Let’s reformulate the inputs as a vector $x = [x_1,x_2,\cdots,x_n]$ and the weights of the neuron as $w = [w_1,w2,\cdots,w_n]$. Then we can re-express the output of the neuron as $y=f(x \cdot w + b)$, where b is the bias term.

## Feed-Forward Neural Networks
![1-9](https://www.safaribooksonline.com/library/view/fundamentals-of-deep/9781491925607/assets/fodl_0109.png)

Figure 1-9. A simple example of a feed-forward neural network with three layers (input, one hidden, and output) and three neurons per layer

The bottom layer of the network pulls in the input data. The top layer of neurons (output nodes) computes our final answer. The middle layer(s) of neurons are called the hidden layers, and we let $w_{i,j}^{(k)}$ be the weight of the connection between the $i^{th}$ neuron in the $k^{th}$ layer with the $j^{th}$ neuron in the ${k+1}^{st}$ layer. These weights constitute our parameter vector, $\theta$, our ability to solve problems with neural networks depends on finding the optimal values to plug into $\theta$.

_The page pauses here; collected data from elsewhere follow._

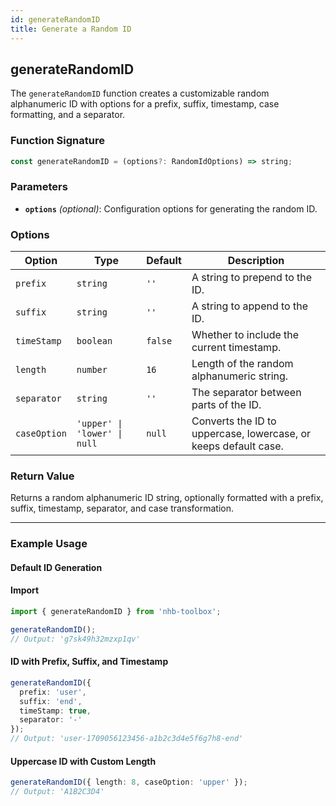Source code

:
 ```yaml
---
id: generateRandomID
title: Generate a Random ID
---
```


## generateRandomID

The `generateRandomID` function creates a customizable random alphanumeric ID with options for a prefix, suffix, timestamp, case formatting, and a separator.

### Function Signature

```typescript
const generateRandomID = (options?: RandomIdOptions) => string;
```

### Parameters

- **`options`** _(optional)_: Configuration options for generating the random ID.

### Options

| Option       | Type               | Default   | Description |
|--------------|--------------------|-----------|-------------|
| `prefix`     | `string`           | `''`      | A string to prepend to the ID. |
| `suffix`     | `string`           | `''`      | A string to append to the ID. |
| `timeStamp`  | `boolean`          | `false`   | Whether to include the current timestamp. |
| `length`     | `number`           | `16`      | Length of the random alphanumeric string. |
| `separator`  | `string`           | `''`      | The separator between parts of the ID. |
| `caseOption` | `'upper' \| 'lower' \| null` | `null` | Converts the ID to uppercase, lowercase, or keeps default case. |

### Return Value

Returns a random alphanumeric ID string, optionally formatted with a prefix, suffix, timestamp, separator, and case transformation.

---

### Example Usage

#### Default ID Generation

#### Import

```ts
import { generateRandomID } from 'nhb-toolbox';
```

```typescript
generateRandomID();
// Output: 'g7sk49h32mzxp1qv'
```

#### ID with Prefix, Suffix, and Timestamp

```typescript
generateRandomID({
  prefix: 'user',
  suffix: 'end',
  timeStamp: true,
  separator: '-'
});
// Output: 'user-1709056123456-a1b2c3d4e5f6g7h8-end'
```

#### Uppercase ID with Custom Length

```typescript
generateRandomID({ length: 8, caseOption: 'upper' });
// Output: 'A1B2C3D4'
```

We note that in this example, connections only traverse from a lower layer to a higher layer. There are no connections between neurons in the same layer, and there are no connections that transmit data from a higher layer to a lower layer. These neural networks are called `feed-forward` networks.

## Linear Neurons
![1-10](https://www.safaribooksonline.com/library/view/fundamentals-of-deep/9781491925607/assets/fodl_0110.png)

Figure 1-10. An example of a linear neuron

## Sigmoid, Tanh, and ReLU Neurons
### Sigmoid
$$f(z)=\frac{1}{1+e^{-z}}$$

![1-11](https://www.safaribooksonline.com/library/view/fundamentals-of-deep/9781491925607/assets/fodl_0111.png)

Figure 1-11. The output of a sigmoid neuron as z varies

### Tanh
Tanh neurons use a similar kind of S-shaped nonlinearity, but instead of ranging from 0 to 1, the output of tanh neurons range from −1 to 1. 

![1-12](https://www.safaribooksonline.com/library/view/fundamentals-of-deep/9781491925607/assets/fodl_0112.png)

Figure 1-12. The output of a tanh neuron as z varies

### ReLU
Restricted linear unit (ReLU) neuron uses the function f(z)=max(0,z), resulting in a characteristic hockey-stick-shaped response, as shown in Figure 1-13.

![1-13](https://www.safaribooksonline.com/library/view/fundamentals-of-deep/9781491925607/assets/fodl_0113.png)

Figure 1-13. The output of a ReLU neuron as z varies

## Softmax Output Layers
We require the sum of all the outputs to be equal to 1. Letting $z_i$ be the logit of the $i^{th}$ softmax neuron, we can achieve this normalization by setting its output to:

$$y_i=\frac{e^{z_i}}{\sum_i e^{z_j}}$$